Five architectural decisions I had to make differently after twenty years of making them in an enterprise.
Twenty years building enterprise software taught me a vocabulary — Clean Architecture, CQRS, circuit breakers, retry policies, DDD, the whole catechism — and the rigour that comes from operating systems where something breaking at 2 AM stops a thousand people from doing their jobs.
Then I started building my own product. VoiceMeet Pro: a real-time audio meeting platform with hundred-participant rooms, studio-grade WebRTC audio via LiveKit, per-participant cloud recording, AI transcription via Whisper large-v3, host visibility controls, guest access without registration, waiting room, admin dashboard, and Razorpay and Stripe payments. The patterns did not stop being correct. They stopped being free.
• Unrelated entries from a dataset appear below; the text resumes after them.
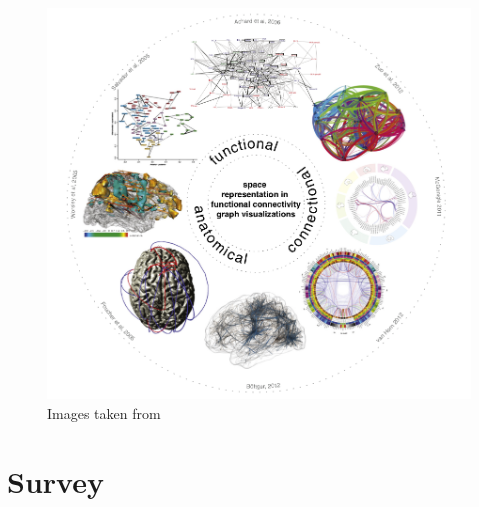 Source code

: \documentclass{article}
\begin{document}
\begin{multicols}{2}
\begin{figure}[ht]
\centering
\includegraphics[width = 1.8\columnwidth]{taxonomy}
\caption{Images taken from \cite{visualizingHumanConnectome}}
\label{fig:taxonomy}
\end{figure}

\section{Survey}
\label{sec:survey}


\end{multicols}
\end{document}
What follows are the five decisions where that distinction mattered most.
1. Every background process is a tenant. Know them all.
In an enterprise, the OS is the substrate. Somebody else’s job. I would provision an instance, assume the standard image was reasonable, and move on. The slack in those environments is enormous — so much memory that whatever the OS is doing in the background never surfaces in application metrics.
Right-size a production instance for cost discipline and that assumption becomes the first casualty.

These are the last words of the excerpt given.